_Exercise brief_: Find every line in the records below that holds the word "funciones", and copy each one.

_Records shown_:
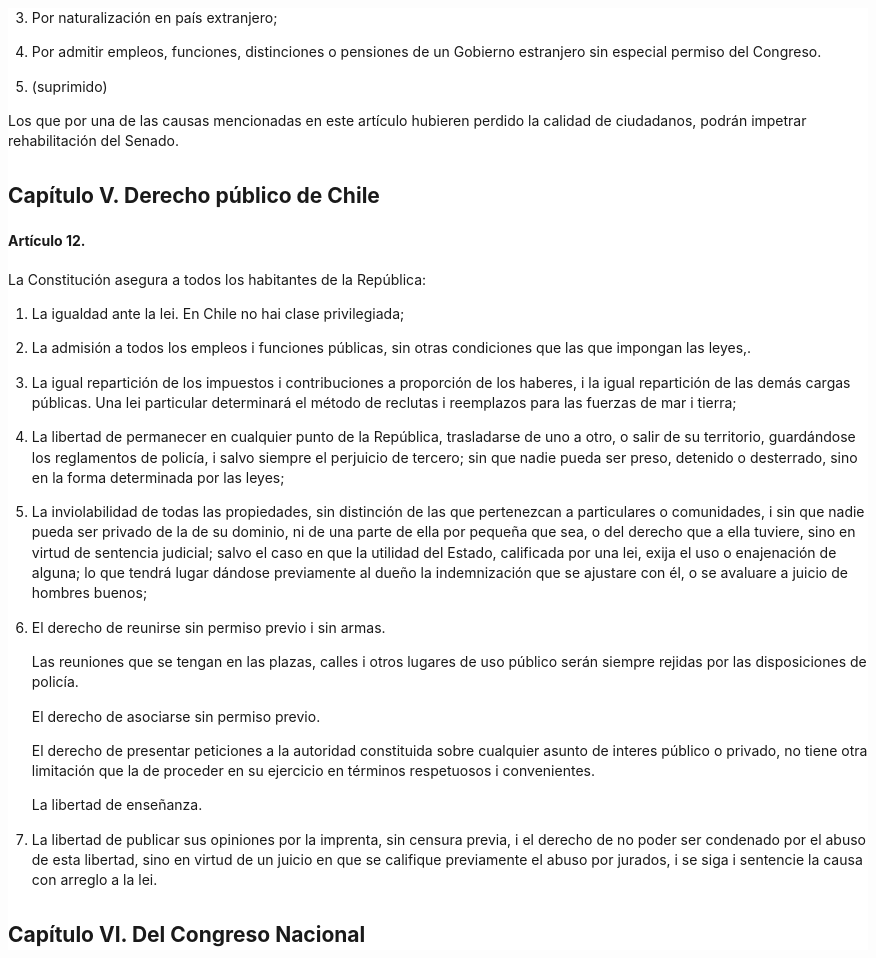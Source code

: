 3. Por naturalización en país extranjero;

4. Por admitir empleos, funciones, distinciones o pensiones de un Gobierno estranjero sin especial permiso del Congreso.

5. (suprimido)

Los que por una de las causas mencionadas en este artículo hubieren perdido la calidad de ciudadanos, podrán impetrar rehabilitación del Senado.


## Capítulo V. Derecho público de Chile


#### Artículo 12.

La Constitución asegura a todos los habitantes de la República:

1. La igualdad ante la lei. En Chile no hai clase privilegiada;

2. La admisión a todos los empleos i funciones públicas, sin otras condiciones que las que impongan las leyes,.

3. La igual repartición de los impuestos i contribuciones a proporción de los haberes, i la igual repartición de las demás cargas públicas. Una lei particular determinará el método de reclutas i reemplazos para las fuerzas de mar i tierra;

4. La libertad de permanecer en cualquier punto de la República, trasladarse de uno a otro, o salir de su territorio, guardándose los reglamentos de policía, i salvo siempre el perjuicio de tercero; sin que nadie pueda ser preso, detenido o desterrado, sino en la forma determinada por las leyes;

5. La inviolabilidad de todas las propiedades, sin distinción de las que pertenezcan a particulares o comunidades, i sin que nadie pueda ser privado de la de su dominio, ni de una parte de ella por pequeña que sea, o del derecho que a ella tuviere, sino en virtud de sentencia judicial; salvo el caso en que la utilidad del Estado, calificada por una lei, exija el uso o enajenación de alguna; lo que tendrá lugar dándose previamente al dueño la indemnización que se ajustare con él, o se avaluare a juicio de hombres buenos;

6. El derecho de reunirse sin permiso previo i sin armas.

    Las reuniones que se tengan en las plazas, calles i otros lugares de uso público serán siempre rejidas por las disposiciones de policía.

    El derecho de asociarse sin permiso previo.

    El derecho de presentar peticiones a la autoridad constituida sobre cualquier asunto de interes público o privado, no tiene otra limitación que la de proceder en su ejercicio en términos respetuosos i convenientes.

    La libertad de enseñanza.

7. La libertad de publicar sus opiniones por la imprenta, sin censura previa, i el derecho de no poder ser condenado por el abuso de esta libertad, sino en virtud de un juicio en que se califique previamente el abuso por jurados, i se siga i sentencie la causa con arreglo a la lei.


## Capítulo VI. Del Congreso Nacional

_Worked solution_:
4. Por admitir empleos, funciones, distinciones o pensiones de un Gobierno estranjero sin especial permiso del Congreso.
2. La admisión a todos los empleos i funciones públicas, sin otras condiciones que las que impongan las leyes,.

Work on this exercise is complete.